• [Task instructions]:
Which lines below hold the word "longtable"? Copy all of them.

• [Material supplied]:
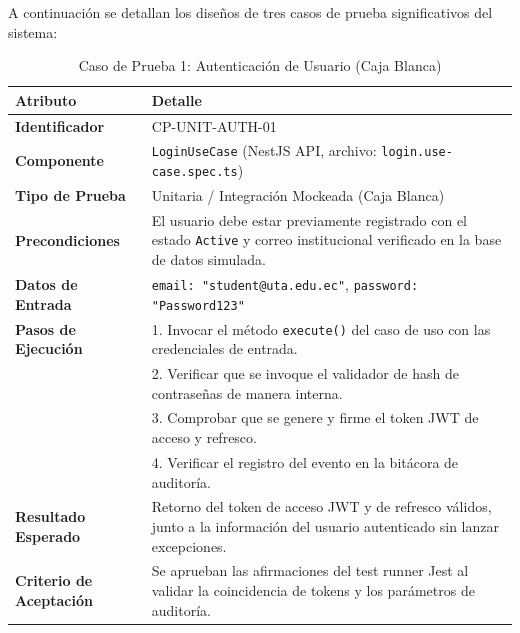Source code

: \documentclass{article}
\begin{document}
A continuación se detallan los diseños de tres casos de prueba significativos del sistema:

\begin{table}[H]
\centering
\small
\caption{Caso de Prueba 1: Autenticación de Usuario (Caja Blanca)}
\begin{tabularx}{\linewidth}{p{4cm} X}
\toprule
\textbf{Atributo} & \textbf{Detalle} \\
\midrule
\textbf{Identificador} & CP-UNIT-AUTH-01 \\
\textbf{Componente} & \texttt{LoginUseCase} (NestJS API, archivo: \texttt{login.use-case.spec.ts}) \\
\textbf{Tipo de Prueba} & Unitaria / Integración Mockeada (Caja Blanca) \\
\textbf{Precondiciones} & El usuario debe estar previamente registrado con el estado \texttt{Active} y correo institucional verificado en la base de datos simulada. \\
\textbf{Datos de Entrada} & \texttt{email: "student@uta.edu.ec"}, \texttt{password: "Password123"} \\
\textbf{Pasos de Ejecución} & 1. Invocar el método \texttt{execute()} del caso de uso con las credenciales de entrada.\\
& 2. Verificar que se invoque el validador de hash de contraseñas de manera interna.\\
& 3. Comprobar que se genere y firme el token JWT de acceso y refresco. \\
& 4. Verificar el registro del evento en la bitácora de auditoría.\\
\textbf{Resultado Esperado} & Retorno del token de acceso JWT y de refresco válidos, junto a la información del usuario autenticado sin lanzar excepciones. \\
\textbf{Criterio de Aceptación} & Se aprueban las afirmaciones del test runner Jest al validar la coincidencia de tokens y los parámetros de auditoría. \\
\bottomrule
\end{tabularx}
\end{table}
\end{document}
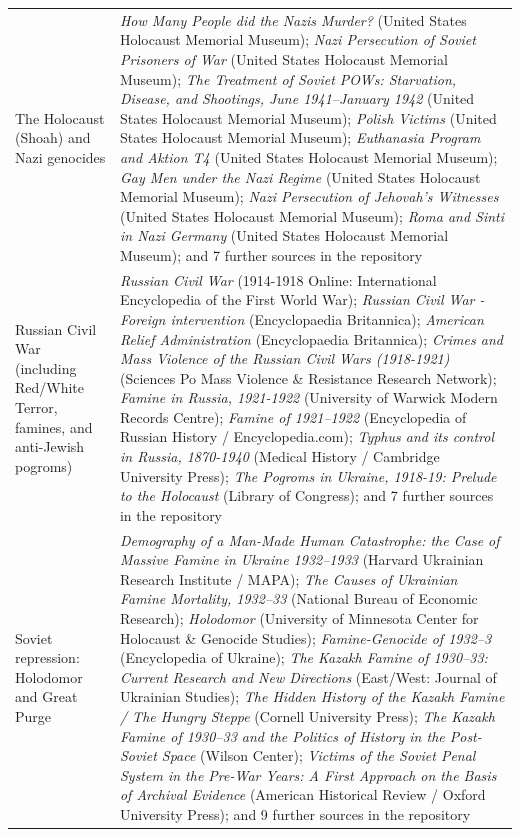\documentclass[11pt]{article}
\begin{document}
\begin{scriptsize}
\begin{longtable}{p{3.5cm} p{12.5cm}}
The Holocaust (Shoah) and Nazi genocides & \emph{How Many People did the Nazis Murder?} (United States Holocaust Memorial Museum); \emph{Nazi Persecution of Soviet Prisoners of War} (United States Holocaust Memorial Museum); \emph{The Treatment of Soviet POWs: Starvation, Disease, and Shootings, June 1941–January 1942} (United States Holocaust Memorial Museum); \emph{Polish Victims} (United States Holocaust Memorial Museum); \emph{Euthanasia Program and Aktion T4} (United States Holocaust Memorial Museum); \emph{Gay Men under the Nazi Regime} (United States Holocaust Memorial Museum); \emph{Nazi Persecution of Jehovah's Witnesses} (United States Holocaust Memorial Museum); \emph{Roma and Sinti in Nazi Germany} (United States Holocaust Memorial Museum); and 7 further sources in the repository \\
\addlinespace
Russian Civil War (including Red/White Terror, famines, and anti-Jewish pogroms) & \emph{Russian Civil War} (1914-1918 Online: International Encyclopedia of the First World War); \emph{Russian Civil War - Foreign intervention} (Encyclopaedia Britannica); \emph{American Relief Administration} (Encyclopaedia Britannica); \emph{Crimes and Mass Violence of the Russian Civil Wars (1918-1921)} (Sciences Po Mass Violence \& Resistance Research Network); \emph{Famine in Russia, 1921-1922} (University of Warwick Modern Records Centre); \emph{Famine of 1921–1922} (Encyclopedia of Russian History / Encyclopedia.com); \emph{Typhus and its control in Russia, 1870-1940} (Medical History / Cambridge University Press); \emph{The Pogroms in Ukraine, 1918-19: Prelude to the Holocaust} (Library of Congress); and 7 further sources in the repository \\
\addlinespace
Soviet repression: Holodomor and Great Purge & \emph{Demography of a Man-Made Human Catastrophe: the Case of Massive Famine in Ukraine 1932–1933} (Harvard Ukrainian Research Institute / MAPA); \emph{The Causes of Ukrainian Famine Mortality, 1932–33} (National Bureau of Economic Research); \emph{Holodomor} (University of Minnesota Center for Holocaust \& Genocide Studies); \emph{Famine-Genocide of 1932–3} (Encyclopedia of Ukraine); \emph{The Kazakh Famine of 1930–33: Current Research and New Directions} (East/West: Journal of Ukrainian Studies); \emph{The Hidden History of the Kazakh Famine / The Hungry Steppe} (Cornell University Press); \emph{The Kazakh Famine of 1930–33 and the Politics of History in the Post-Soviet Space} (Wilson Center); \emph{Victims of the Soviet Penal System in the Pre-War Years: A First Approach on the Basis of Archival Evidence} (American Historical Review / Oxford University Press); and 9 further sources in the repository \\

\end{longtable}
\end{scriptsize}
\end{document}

• [Your solution]:
\begin{longtable}{p{3.5cm} p{12.5cm}}
\end{longtable}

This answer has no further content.